Background: Computed Tomographic (CT) imaging procedures have been reported as the main source of radiation in diagnostic procedures compared to other modalities. To provide the optimal quality of CT images at the minimum radiation risk to the patient, periodic inspections and calibration tests for CT equipment are required. These tests involve a series of measurements that are time consuming and may require specific skills and highly-trained personnel.
Objective: This study aims to develop a new computational tool to estimate the dose of CT radiation outputs and assist in the calibration of CT scanners. It may also provide an educational resource by which radiological practitioners can learn the influence of technique factors on both patient radiation dose and the produced image quality.
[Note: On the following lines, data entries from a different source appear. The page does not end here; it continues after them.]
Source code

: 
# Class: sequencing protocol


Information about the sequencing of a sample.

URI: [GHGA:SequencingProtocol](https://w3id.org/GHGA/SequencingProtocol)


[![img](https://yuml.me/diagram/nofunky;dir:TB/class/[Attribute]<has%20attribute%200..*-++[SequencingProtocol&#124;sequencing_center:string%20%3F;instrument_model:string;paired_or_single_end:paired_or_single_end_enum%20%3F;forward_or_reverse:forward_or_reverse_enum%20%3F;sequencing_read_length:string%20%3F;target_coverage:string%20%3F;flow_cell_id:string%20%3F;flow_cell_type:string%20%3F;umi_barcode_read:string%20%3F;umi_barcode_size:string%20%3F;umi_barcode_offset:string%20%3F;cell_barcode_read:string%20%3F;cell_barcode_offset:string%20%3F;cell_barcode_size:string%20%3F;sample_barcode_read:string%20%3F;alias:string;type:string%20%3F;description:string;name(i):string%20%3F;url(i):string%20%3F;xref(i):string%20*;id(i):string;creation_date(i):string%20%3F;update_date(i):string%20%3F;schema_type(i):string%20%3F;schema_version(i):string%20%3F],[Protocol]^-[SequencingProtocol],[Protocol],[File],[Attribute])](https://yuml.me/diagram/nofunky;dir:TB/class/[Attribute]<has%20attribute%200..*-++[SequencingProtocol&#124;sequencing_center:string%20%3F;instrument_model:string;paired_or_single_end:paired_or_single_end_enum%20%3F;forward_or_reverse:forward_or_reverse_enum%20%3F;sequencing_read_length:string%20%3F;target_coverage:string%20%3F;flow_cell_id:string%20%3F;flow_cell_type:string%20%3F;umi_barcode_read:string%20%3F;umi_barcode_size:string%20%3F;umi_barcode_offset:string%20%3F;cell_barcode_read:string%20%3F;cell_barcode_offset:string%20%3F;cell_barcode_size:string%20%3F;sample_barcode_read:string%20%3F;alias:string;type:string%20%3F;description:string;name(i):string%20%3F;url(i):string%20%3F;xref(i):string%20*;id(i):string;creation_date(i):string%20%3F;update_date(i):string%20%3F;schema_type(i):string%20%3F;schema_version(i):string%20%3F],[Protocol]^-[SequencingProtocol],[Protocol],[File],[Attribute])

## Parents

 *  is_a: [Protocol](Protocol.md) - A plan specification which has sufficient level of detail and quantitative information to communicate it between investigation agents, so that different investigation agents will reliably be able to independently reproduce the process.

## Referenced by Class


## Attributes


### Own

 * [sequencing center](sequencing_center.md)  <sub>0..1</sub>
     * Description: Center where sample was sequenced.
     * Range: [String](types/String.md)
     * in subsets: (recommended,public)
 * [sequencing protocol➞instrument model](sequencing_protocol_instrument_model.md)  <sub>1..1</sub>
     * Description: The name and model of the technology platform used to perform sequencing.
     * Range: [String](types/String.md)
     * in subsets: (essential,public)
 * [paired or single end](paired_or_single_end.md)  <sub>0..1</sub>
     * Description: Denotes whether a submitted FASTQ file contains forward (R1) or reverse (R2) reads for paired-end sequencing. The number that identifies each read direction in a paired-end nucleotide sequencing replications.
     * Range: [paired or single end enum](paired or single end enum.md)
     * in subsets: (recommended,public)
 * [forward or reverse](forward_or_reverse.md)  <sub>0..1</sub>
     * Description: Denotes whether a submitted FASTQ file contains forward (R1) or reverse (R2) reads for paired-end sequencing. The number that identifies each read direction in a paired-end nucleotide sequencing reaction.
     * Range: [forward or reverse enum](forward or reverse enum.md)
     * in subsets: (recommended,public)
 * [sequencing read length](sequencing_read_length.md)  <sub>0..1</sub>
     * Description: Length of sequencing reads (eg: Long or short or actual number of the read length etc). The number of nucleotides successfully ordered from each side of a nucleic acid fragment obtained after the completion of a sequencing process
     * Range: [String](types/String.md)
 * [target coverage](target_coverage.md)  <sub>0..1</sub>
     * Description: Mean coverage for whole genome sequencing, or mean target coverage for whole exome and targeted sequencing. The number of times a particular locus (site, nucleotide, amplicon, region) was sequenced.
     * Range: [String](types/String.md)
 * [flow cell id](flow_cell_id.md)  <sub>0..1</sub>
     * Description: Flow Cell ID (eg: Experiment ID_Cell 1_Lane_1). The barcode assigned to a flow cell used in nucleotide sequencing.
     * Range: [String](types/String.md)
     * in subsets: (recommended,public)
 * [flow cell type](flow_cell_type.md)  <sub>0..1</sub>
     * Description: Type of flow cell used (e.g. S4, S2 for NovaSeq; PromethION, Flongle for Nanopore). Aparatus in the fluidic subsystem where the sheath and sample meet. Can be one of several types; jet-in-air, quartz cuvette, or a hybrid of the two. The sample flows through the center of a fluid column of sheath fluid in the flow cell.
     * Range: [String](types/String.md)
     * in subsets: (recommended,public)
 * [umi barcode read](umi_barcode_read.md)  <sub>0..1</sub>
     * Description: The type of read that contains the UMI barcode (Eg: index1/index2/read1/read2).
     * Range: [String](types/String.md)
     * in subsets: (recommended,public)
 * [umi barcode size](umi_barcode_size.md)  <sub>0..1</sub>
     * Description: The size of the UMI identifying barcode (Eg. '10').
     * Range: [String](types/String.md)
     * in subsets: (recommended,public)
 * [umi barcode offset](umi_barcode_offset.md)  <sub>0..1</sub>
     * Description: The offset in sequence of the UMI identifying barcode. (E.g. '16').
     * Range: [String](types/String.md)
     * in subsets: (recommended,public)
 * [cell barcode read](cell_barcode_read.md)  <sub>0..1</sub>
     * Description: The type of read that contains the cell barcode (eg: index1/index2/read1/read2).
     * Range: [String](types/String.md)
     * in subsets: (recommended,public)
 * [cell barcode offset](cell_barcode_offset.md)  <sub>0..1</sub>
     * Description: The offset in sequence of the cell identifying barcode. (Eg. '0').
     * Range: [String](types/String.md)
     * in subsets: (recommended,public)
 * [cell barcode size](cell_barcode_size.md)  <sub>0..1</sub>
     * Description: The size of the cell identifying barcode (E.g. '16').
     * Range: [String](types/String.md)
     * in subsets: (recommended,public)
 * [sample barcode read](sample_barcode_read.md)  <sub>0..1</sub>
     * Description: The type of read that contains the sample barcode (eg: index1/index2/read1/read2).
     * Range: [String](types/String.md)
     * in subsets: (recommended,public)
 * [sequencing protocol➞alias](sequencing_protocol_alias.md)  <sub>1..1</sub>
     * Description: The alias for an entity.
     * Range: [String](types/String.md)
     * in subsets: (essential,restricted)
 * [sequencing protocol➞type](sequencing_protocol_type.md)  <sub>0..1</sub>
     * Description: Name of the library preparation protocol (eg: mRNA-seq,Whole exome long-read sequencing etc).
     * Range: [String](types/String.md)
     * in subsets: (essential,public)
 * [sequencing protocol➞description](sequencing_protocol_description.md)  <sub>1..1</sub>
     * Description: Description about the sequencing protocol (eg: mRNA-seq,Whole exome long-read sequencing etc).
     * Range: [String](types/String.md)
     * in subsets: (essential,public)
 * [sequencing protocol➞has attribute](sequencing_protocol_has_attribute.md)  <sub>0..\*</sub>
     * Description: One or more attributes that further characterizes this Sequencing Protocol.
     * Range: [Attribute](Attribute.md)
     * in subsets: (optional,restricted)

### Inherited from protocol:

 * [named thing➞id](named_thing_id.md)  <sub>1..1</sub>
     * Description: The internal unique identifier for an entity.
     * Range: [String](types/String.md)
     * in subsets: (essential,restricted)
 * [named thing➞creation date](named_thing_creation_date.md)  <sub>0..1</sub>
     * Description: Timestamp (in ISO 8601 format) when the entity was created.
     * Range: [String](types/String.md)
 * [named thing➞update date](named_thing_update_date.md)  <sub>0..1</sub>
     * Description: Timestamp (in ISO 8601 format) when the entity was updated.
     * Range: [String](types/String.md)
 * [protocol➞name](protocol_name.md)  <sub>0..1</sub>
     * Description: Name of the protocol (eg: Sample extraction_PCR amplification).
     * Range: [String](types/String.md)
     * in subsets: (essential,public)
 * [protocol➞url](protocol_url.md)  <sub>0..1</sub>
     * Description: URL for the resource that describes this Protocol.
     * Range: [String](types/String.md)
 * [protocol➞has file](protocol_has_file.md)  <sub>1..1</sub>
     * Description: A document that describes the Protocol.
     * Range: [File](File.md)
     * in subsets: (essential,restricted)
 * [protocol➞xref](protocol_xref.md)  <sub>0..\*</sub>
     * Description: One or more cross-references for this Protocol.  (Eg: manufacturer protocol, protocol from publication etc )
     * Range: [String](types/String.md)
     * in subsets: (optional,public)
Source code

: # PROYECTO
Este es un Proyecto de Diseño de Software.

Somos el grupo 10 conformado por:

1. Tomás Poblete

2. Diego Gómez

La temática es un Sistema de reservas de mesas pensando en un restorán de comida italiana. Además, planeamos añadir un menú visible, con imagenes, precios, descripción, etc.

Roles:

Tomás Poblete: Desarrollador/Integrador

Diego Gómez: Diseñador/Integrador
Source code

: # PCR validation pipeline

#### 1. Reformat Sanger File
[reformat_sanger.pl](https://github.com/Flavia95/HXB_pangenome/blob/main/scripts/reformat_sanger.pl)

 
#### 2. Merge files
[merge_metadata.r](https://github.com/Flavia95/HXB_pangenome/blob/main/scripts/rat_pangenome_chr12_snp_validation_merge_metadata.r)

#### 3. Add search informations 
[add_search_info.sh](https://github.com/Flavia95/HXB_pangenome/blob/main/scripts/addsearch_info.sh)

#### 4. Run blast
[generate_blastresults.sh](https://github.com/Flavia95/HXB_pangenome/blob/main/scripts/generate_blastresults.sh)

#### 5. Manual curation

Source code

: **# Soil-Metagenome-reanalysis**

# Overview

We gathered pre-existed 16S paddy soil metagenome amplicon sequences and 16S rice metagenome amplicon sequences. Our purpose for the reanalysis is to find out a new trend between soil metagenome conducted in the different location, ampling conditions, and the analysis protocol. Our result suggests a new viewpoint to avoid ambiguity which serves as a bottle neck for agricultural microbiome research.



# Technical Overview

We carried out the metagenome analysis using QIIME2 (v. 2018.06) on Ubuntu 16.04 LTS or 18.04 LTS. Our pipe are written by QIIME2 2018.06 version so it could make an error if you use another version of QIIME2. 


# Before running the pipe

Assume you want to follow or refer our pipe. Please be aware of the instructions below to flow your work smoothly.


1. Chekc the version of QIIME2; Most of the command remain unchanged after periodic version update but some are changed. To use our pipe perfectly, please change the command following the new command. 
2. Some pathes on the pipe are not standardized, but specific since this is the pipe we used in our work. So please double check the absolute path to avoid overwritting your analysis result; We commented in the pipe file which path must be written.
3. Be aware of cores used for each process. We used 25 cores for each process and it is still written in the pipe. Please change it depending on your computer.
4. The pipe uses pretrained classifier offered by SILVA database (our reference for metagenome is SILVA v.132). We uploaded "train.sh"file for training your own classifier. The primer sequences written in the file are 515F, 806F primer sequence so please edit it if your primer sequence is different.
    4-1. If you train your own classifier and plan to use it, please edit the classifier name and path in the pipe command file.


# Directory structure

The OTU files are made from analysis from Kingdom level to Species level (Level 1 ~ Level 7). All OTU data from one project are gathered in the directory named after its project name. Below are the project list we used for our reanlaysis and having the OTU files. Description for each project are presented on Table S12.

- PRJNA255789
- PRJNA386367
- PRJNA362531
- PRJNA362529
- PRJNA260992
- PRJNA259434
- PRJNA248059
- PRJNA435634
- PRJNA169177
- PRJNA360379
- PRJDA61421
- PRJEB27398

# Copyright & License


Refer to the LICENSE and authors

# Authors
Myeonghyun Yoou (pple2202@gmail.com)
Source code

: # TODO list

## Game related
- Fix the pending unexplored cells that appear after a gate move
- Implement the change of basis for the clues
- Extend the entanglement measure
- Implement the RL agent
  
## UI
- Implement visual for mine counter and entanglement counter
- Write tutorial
Methods: The computational tool was developed using MATLAB in order to estimate the CT radiation dose parameters for different technique factors. The CT radiation dose parameters were estimated from the calibrated energy spectrum of the x-ray tube for a CT scanner.
Results: The estimated dose parameters and the measured values utilising an Adult CT Head Dose Phantom showed linear correlations for different tube voltages (80 kVp, 100 kVp, 120 kVp, and 140 kVp), with R2 nearly equal to 1 (0.99). The maximum differences between the estimated and measured CTDIvol were under 5 %. For 80 kVp and low tube currents (50 mA, 100 mA), the maximum differences were under 10%.
Conclusions: The prototyped computational model provides a tool for the simulation of a machine-specific spectrum and CT dose parameters using a single dose measurement.
Keywords: Computed tomography (CT); MATLAB; dose length product (DLP); volume CT dose index (CTDI); x-ray energy spectrum.